Segment Start: Source data
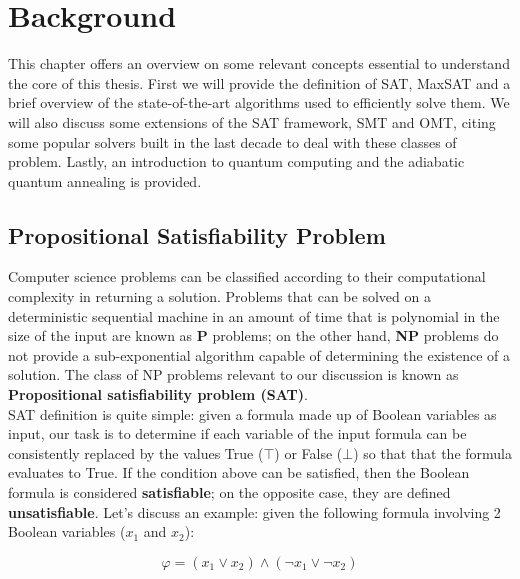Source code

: \chapter{Background}
\label{cha:introQA}

This chapter offers an overview on some relevant concepts essential to understand the core of this thesis. First we will provide the definition of SAT, MaxSAT and a brief overview of the state-of-the-art algorithms used to efficiently solve them. We will also discuss some extensions of the SAT framework, SMT and OMT, citing some popular solvers built in the last decade to deal with these classes of problem. Lastly, an introduction to quantum computing and the adiabatic quantum annealing is provided.

\section{Propositional Satisfiability Problem}
\label{sec:sat}

Computer science problems can be classified according to their computational complexity in returning a solution. Problems that can be solved on a deterministic sequential machine in an amount of time that is polynomial in the size of the input are known as \textbf{P} problems; on the other hand, \textbf{NP} problems do not provide a sub-exponential algorithm capable of determining the existence of a solution. The class of NP problems relevant to our discussion is known as \textbf{Propositional satisfiability problem (SAT)}. \\
SAT definition is quite simple: given a formula made up of Boolean variables as input, our task is to determine if each variable of the input formula can be consistently replaced by the values True ($\top$) or False ($\bot$) so that that the formula evaluates to True. If the condition above can be satisfied, then the Boolean formula is considered \textbf{satisfiable}; on the opposite case, they are defined \textbf{unsatisfiable}. Let's discuss an example: given the following formula involving 2 Boolean variables ($x_1$ and $x_2$):

\begin{equation}
    \varphi = ( x_1 \vee x_2) \wedge (\neg x_1 \vee \neg x_2)
\end{equation}


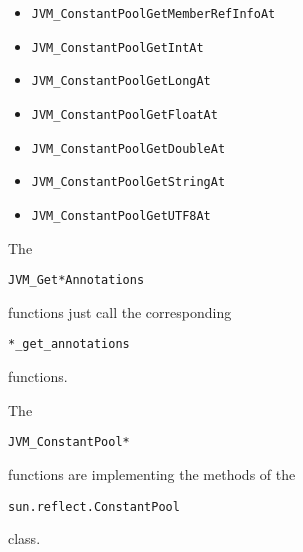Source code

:\documentclass[a4paper, 10pt, titlepage]{scrartcl} %
\begin{document}
\begin{itemize}
 \item \begin{scriptsize}\verb|JVM_ConstantPoolGetMemberRefInfoAt|\end{scriptsize}
 \item \begin{scriptsize}\verb|JVM_ConstantPoolGetIntAt|\end{scriptsize}
 \item \begin{scriptsize}\verb|JVM_ConstantPoolGetLongAt|\end{scriptsize}
 \item \begin{scriptsize}\verb|JVM_ConstantPoolGetFloatAt|\end{scriptsize}
 \item \begin{scriptsize}\verb|JVM_ConstantPoolGetDoubleAt|\end{scriptsize}
 \item \begin{scriptsize}\verb|JVM_ConstantPoolGetStringAt|\end{scriptsize}
 \item \begin{scriptsize}\verb|JVM_ConstantPoolGetUTF8At|\end{scriptsize}
\end{itemize}

The \begin{scriptsize}\verb|JVM_Get|\hspace{0.0pt}\verb|*|\hspace{0.0pt}\verb|Annotations|\end{scriptsize} functions just call the corresponding \begin{scriptsize}\verb||\hspace{0.0pt}\verb|*|\hspace{0.0pt}\verb|_get_annotations|\end{scriptsize}
functions.

The \begin{scriptsize}\verb|JVM_ConstantPool|\hspace{0.0pt}\verb|*|\hspace{0.0pt}\verb||\end{scriptsize} functions are implementing the methods of the
\begin{scriptsize}\verb|sun|\hspace{0.0pt}\verb|.|\hspace{0.0pt}\verb|reflect|\hspace{0.0pt}\verb|.|\hspace{0.0pt}\verb|ConstantPool|\end{scriptsize} class.
\end{document}
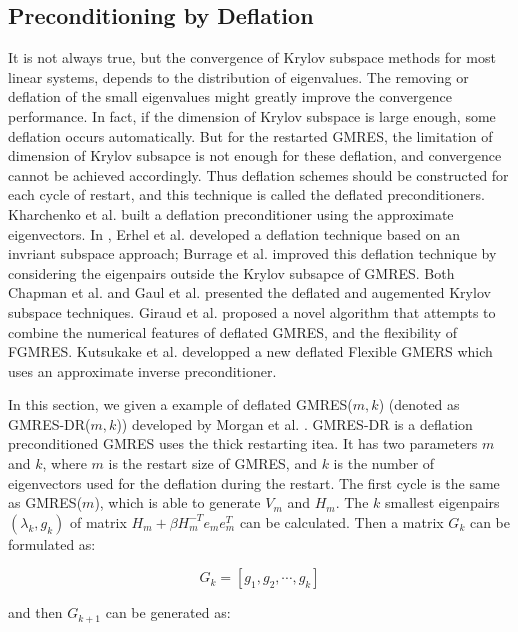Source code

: \subsection{Preconditioning by Deflation}

It is not always true, but the convergence of Krylov subspace methods for most linear systems, depends to the distribution of eigenvalues. The removing or deflation of the small eigenvalues might greatly improve the convergence performance. In fact, if the dimension of Krylov subspace is large enough, some deflation occurs automatically. But for the restarted GMRES, the limitation of dimension of Krylov subsapce is not enough for these deflation, and convergence cannot be achieved accordingly. Thus deflation schemes should be constructed for each cycle of restart, and this technique is called the deflated preconditioners. Kharchenko et al. \cite{kharchenko1995eigenvalue} built a deflation preconditioner using the approximate eigenvectors. In \cite{erhel1996restarted}, Erhel et al. developed a deflation technique based on an invriant subspace approach; Burrage et al.  \cite{burrage1998deflation} improved this deflation technique by considering the eigenpairs outside the Krylov subsapce of GMRES. Both Chapman et al. \cite{chapman1997deflated} and Gaul et al. \cite{gaul2013framework} presented the deflated and augemented Krylov subspace techniques. Giraud et al. \cite{giraud2010flexible} proposed a novel algorithm that attempts to combine the numerical features of deflated GMRES, and the flexibility of FGMRES. Kutsukake et al. \cite{kutsukake2015deflated} developped a new deflated Flexible GMERS which uses an approximate inverse preconditioner. 

In this section, we given a example of deflated GMRES($m,k$) (denoted as GMRES-DR($m,k$)) developed by Morgan et al. \cite{morgan2002gmres}. GMRES-DR is a deflation preconditioned GMRES uses the thick restarting itea. It has two parameters $m$ and $k$, where $m$ is the restart size of GMRES, and $k$ is the number of eigenvectors used for the deflation during the restart. The first cycle is the same as GMRES($m$), which is able to generate $V_m$ and $H_m$. The $k$ smallest eigenpairs $(\lambda_k, g_k)$ of matrix $H_m+\beta H_m^{-T}e_me_m^T$ can be calculated. Then a matrix $G_k$ can be formulated as:

\begin{equation}
	 G_k=[g_1,g_2,\cdots,g_k]
\end{equation}

and then $G_{k+1}$ can be generated as:

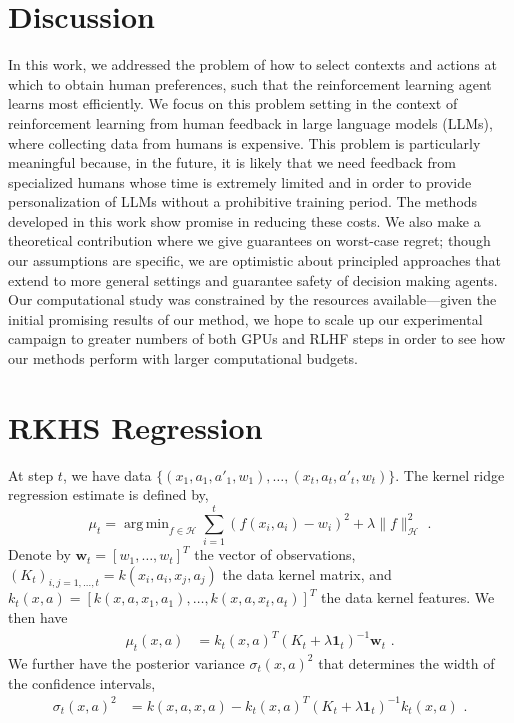 \documentclass{article} \usepackage{iclr2023_conference,times}
\DeclareMathOperator*{\argmin}{arg\,min}
\begin{document}
\section{Discussion}
\vspace{-3mm}
In this work, we addressed the problem of how to select contexts and actions at which to obtain human preferences, such that the reinforcement learning agent learns most efficiently.
We focus on this problem setting in the context of reinforcement learning from human feedback in large language models (LLMs), where collecting data from humans is expensive.
This problem is particularly meaningful because, in the future, it is likely that we need feedback from specialized humans whose time is extremely limited and in order to provide personalization of LLMs without a prohibitive training period.
The methods developed in this work show promise in reducing these costs.
We also make a theoretical contribution where we give guarantees on worst-case regret; though our assumptions are specific, we are optimistic about principled approaches that extend to more general settings and guarantee safety of decision making agents.
Our computational study was constrained by the resources available---given the initial promising results of our method, we hope to scale up our experimental campaign to greater numbers of both GPUs and RLHF steps in order to see how our methods perform with larger computational budgets.
%
 



\appendix
\newpage

\section{RKHS Regression}\label{a:rkhs_regression}

At step $t$, we have data $\{(x_1,a_1,a'_1, w_1), \dots, (x_t,a_t,a'_t, w_t)\}$. The kernel ridge regression estimate is defined by,
\begin{equation}
    \mu_t = \argmin_{ f \in \mathcal{H}} \sum_{i=1}^t (f(x_i,a_i) - w_i)^2 + \lambda\|f\|_{\mathcal{H}}^2 \text{ .}
\end{equation}
Denote by $\boldsymbol{w}_t = [w_1, \dots, w_t]^T$ the vector of observations, $(K_t)_{i,j=1,\dots,t} = k(x_i,a_i,x_j,a_j)$ the data kernel matrix, and $k_t(x,a) = [k(x,a,x_1,a_1), \dots, k(x,a,x_t,a_t)]^T$ the data kernel features. We then have
\begin{align}
    \mu_t(x,a) &= k_t(x,a)^T (K_t + \lambda \mathbf{1}_t)^{-1} \boldsymbol{w}_t \text{ .}
\end{align}
We further have the posterior variance $\sigma_t(x,a)^2$ that determines the width of the confidence intervals,
\begin{align}
    \sigma_t(x,a)^2 &= k(x,a,x,a) - k_t(x,a)^T(K_t + \lambda \mathbf{1}_t)^{-1} k_t(x,a) \text{ .}
\end{align}
\end{document}
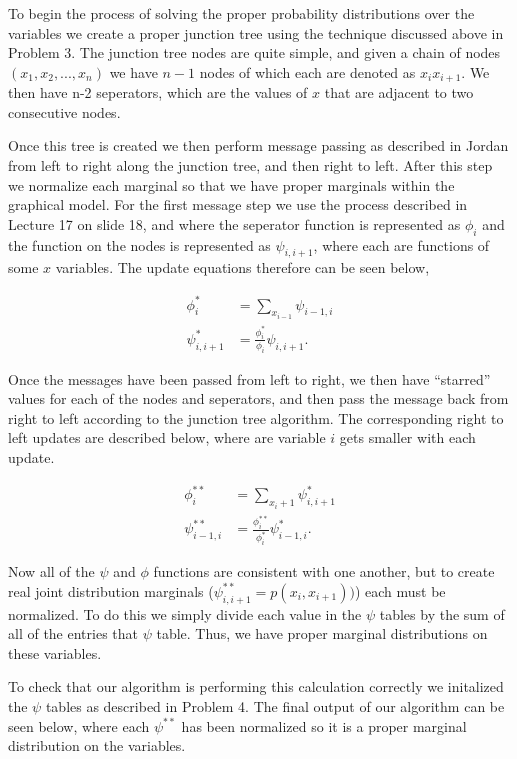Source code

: \documentclass[paper=a4, fontsize=11pt]{scrartcl} %
\begin{document}
To begin the process of solving the proper probability distributions over the variables we create a proper junction tree using the technique discussed above in Problem 3.
The junction tree nodes are quite simple, and given a chain of nodes $(x_1,x_2,...,x_n)$ we have $n-1$ nodes of which each are denoted as $x_{i}x_{i+1}$.
We then have n-2 seperators, which are the values of $x$ that are adjacent to two consecutive nodes.

Once this tree is created we then perform message passing as described in Jordan from left to right along the junction tree, and then right to left.
After this step we normalize each marginal so that we have proper marginals within the graphical model.
For the first message step we use the process described in Lecture 17 on slide 18, and where the seperator function is represented as $\phi_i$ and the function on the nodes is represented as $\psi_{i,i+1}$, where each are functions of some $x$ variables.
The update equations therefore can be seen below,

\begin{align}
\phi_i^* &= \sum_{x_{i-1}} \psi_{i-1,i} \\
\psi_{i,i+1}^* &= \frac{\phi_i^*}{\phi_i}\psi_{i,i+1}.
\end{align}

Once the messages have been passed from left to right, we then have ``starred'' values for each of the nodes and seperators, and then pass the message back from right to left according to the junction tree algorithm.
The corresponding right to left updates are described below, where are variable $i$ gets smaller with each update.

\begin{align}
\phi_i^{**} &= \sum_{x_{i}+1} \psi_{i,i+1}^{*} \\
\psi_{i-1,i}^{**} &= \frac{\phi_i^{**}}{\phi_i^*}\psi_{i-1,i}^*.
\end{align}

Now all of the $\psi$ and  $\phi$ functions are consistent with one another, but to create real joint distribution marginals ($\psi^{**}_{i,i+1} = p(x_i,x_{i+1}))$) each must be normalized.
To do this we simply divide each value in the $\psi$ tables by the sum of all of the entries that $\psi$ table.
Thus, we have proper marginal distributions on these variables.

To check that our algorithm is performing this calculation correctly we initalized the $\psi$ tables as described in Problem 4.
The final output of our algorithm can be seen below, where each $\psi^{**}$ has been normalized so it is a proper marginal distribution on the variables.
\end{document}
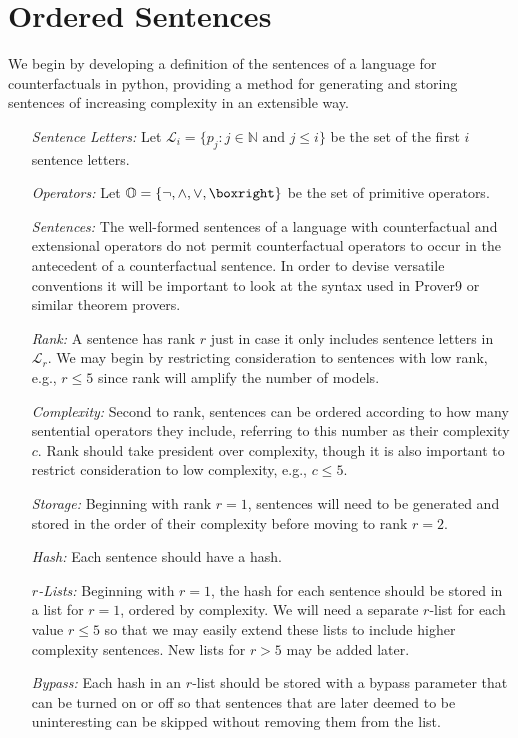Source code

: \documentclass[a4paper, 11pt]{article} %
\newcommand{\set}[1]{\lbrace#1\rbrace} %
\renewcommand{\L}[0]{\mathcal{L}}
\newcommand{\N}[0]{\mathbb{N}}
\renewcommand{\O}[0]{\mathbb{O}}
\begin{document}
\section{Ordered Sentences}

We begin by developing a definition of the sentences of a language for counterfactuals in python, providing a method for generating and storing sentences of increasing complexity in an extensible way.

\begin{enumerate}
  \item[\it Sentence Letters:] Let $\L_i=\set{p_j:j\in\N \text{ and } j\leq i}$ be the set of the first $i$ sentence letters. 
  \item[\it Operators:] Let $\O=\set{\neg,\wedge,\vee,\boxright}$ be the set of primitive operators. 
  \item[\it Sentences:] The well-formed sentences of a language with counterfactual and extensional operators do not permit counterfactual operators to occur in the antecedent of a counterfactual sentence. In order to devise versatile conventions it will be important to look at the syntax used in Prover9 or similar theorem provers.
  \item[\it Rank:] A sentence has rank $r$ just in case it only includes sentence letters in $\L_r$. We may begin by restricting consideration to sentences with low rank, e.g., $r\leq5$ since rank will amplify the number of models.
  \item[\it Complexity:] Second to rank, sentences can be ordered according to how many sentential operators they include, referring to this number as their complexity $c$. Rank should take president over complexity, though it is also important to restrict consideration to low complexity, e.g., $c\leq5$.
  \item[\it Storage:] Beginning with rank $r=1$, sentences will need to be generated and stored in the order of their complexity before moving to rank $r=2$.
  \item[\it Hash:] Each sentence should have a hash.
  \item[\it $r$-Lists:] Beginning with $r=1$, the hash for each sentence should be stored in a list for $r=1$, ordered by complexity. We will need a separate $r$-list for each value $r\leq 5$ so that we may easily extend these lists to include higher complexity sentences. New lists for $r>5$ may be added later. 
  \item[\it Bypass:] Each hash in an $r$-list should be stored with a bypass parameter that can be turned on or off so that sentences that are later deemed to be uninteresting can be skipped without removing them from the list.

\end{enumerate}
\end{document}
Segment End: Source data
* **Task to complete**
Wherever the string "generated" appears in the data above, copy the line it sits in.

* **Reply to the exercise**
and then $G_{k+1}$ can be generated as:
  \item[\it Storage:] Beginning with rank $r=1$, sentences will need to be generated and stored in the order of their complexity before moving to rank $r=2$.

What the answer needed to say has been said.